Brock Turner was released from jail today. He served three months of a six-month sentence for raping an unconscious young woman at a college party.
As most everyone in the galactic Milky Way knows, he was a swimmer. Not just any swimmer. A former potential Olympic athlete who says that he wasn’t looking for anything but a hook-up. Guess the idea of asking a sober young woman capable of consent wasn’t part of his thought process.
(I’m still sick.)
Parents, this is probably THE best time to have that talk with your college-bound sons and daughters about the intersectionality of sex, drinking, and consent.
I’m a helpful Kanga, so here
are some is the only talking point s you need:
- It does not matter how the other person is dressed, or behaves, or how close he or she is to blacking out.
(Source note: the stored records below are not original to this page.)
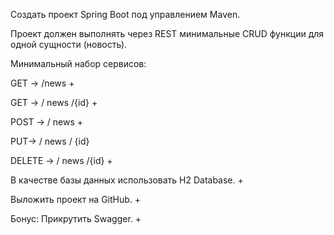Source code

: Создать проект Spring Boot под управлением Maven.

Проект должен выполнять через REST минимальные CRUD функции для одной сущности (новость).

Минимальный набор сервисов:

GET -> /news + 

GET -> / news /{id} +

POST -> / news + 

PUT-> / news / {id}

DELETE -> / news /{id} + 

В качестве базы данных использовать H2 Database. + 

Выложить проект на GitHub. + 

Бонус: Прикрутить Swagger. +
NO means NO. NO does not mean “tie her up,” NO does not mean “if it bleeds, stab it.” If the other person is physically unconscious or otherwise unable to communicate proper consent, do NOT follow through. Go home, take a cold shower, or find a quiet private space in which to cope with the problem on your own.
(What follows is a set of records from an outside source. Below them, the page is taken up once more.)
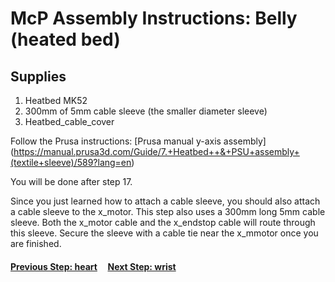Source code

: # McP Assembly Instructions: Belly (heated bed)

## Supplies

1. Heatbed MK52
1. 300mm of 5mm cable sleeve (the smaller diameter sleeve)
1. Heatbed_cable_cover

Follow the Prusa instructions: [Prusa manual y-axis assembly] (https://manual.prusa3d.com/Guide/7.+Heatbed++&+PSU+assembly+(textile+sleeve)/589?lang=en)

You will be done after step 17. 

Since you just learned how to attach a cable sleeve, you should also attach a cable sleeve to the x_motor.  This step also uses a 300mm long 5mm cable sleeve.  Both the x_motor cable and the x_endstop cable will route through this sleeve.  Secure the sleeve with a cable tie near the x_mmotor once you are finished.


#### [Previous Step: heart](heart.md) &nbsp;&nbsp;&nbsp; [Next Step: wrist](wrist.md)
It is a difficult topic to bring up, but it must be done. Talk to your co-eds about resisting inappropriate advances from professors and TA’s. Tell them it’s a good idea not to be the one approaching the professor or the TA. Your child might have attained the age of consent, but there is a serious imbalance of power in that type of relationship which has the potential to cause emotional and even sometimes physical harm to the younger person.
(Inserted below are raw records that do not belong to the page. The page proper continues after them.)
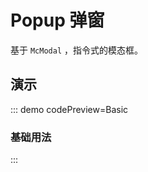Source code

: <script setup>
import Basic from '@/popup/demos/DemoBasic.vue' 
</script>

# Popup 弹窗

基于 `McModal` ，指令式的模态框。

## 演示

::: demo codePreview=Basic

### 基础用法

<Basic />
:::

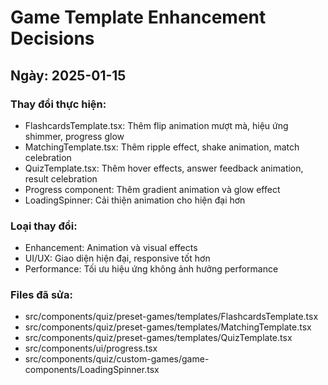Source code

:
# Game Template Enhancement Decisions

## Ngày: 2025-01-15

### Thay đổi thực hiện:
- FlashcardsTemplate.tsx: Thêm flip animation mượt mà, hiệu ứng shimmer, progress glow
- MatchingTemplate.tsx: Thêm ripple effect, shake animation, match celebration
- QuizTemplate.tsx: Thêm hover effects, answer feedback animation, result celebration
- Progress component: Thêm gradient animation và glow effect
- LoadingSpinner: Cải thiện animation cho hiện đại hơn

### Loại thay đổi:
- Enhancement: Animation và visual effects
- UI/UX: Giao diện hiện đại, responsive tốt hơn
- Performance: Tối ưu hiệu ứng không ảnh hưởng performance

### Files đã sửa:
- src/components/quiz/preset-games/templates/FlashcardsTemplate.tsx
- src/components/quiz/preset-games/templates/MatchingTemplate.tsx  
- src/components/quiz/preset-games/templates/QuizTemplate.tsx
- src/components/ui/progress.tsx
- src/components/quiz/custom-games/game-components/LoadingSpinner.tsx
Do this as soon as possible, and you are at least 100% less likely to look as stupid and deserving of ridicule as Brock Turner’s parents; not to mention the judge who gave him the legal equivalent of a slap on the hand for raping a debilitated young woman whom Brock Turner readily admits he would fail to recognize if he ever met her again.
In all seriousness, do it. This is the number one penultimate opportunity for parents to exert themselves and be a lasting influence in their young adult child’s life. My two oldest kids roll their eyes when I tell them to be sane, safe, and consensual, no matter what it is they are doing or intend on doing. And, frankly, they will never convince me to stop.
Note: the woman in this picture is not Emily Doe, Brock Turner’s victim.